The Philadelphia Public Ledger says:

"As the great ages attributed to men have been doubted, and with good reason in many cases, it is not surprising to find the Prussian chief forester denying that trees grow to be a thousand years old. His researches put the extreme age of the pine at 570 years; of the larch at 429, the oak 410, and the red beech 245. There is a linden tree in Wurtemberg which is shown by local chronicles to be at least 438 years old, for in 1448 it was so old that it had to have its branches propped up. Seven horizontal branches are now sustained by stone columns, but the trunk is a mere shell, supported by internal as well as external masonry. It is said that the pine tree, although it reaches the greatest age in a sound condition, decays more rapidly when its decline sets in. The oak and some other trees continue to vegetate when reduced to mere shells".

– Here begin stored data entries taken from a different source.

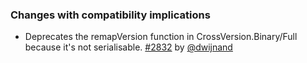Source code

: ### Changes with compatibility implications

- Deprecates the remapVersion function in CrossVersion.Binary/Full because it's not serialisable. [#2832][2832] by [@dwijnand][@dwijnand]

  [2832]: https://github.com/sbt/sbt/pull/2832
  [@eed3si9n]: https://github.com/eed3si9n
  [@dwijnand]: https://github.com/dwijnand
  [@Duhemm]: https://github.com/Duhemm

This is what the Gardeners' Monthly has been contending for in connection with American forestry, where trees have a less tenure of life than in the more favorable climates of Europe. There are in America, as well as in the Old World, individual cases of trees, as well as of human beings, going on to a great age; but when we are asked for the average duration of life in the trees of the American forest, we may give in round numbers two hundred years as about the figure. For this reason the efforts that are being continually made for the preservation of our old forests, should be transferred to the planting of new ones.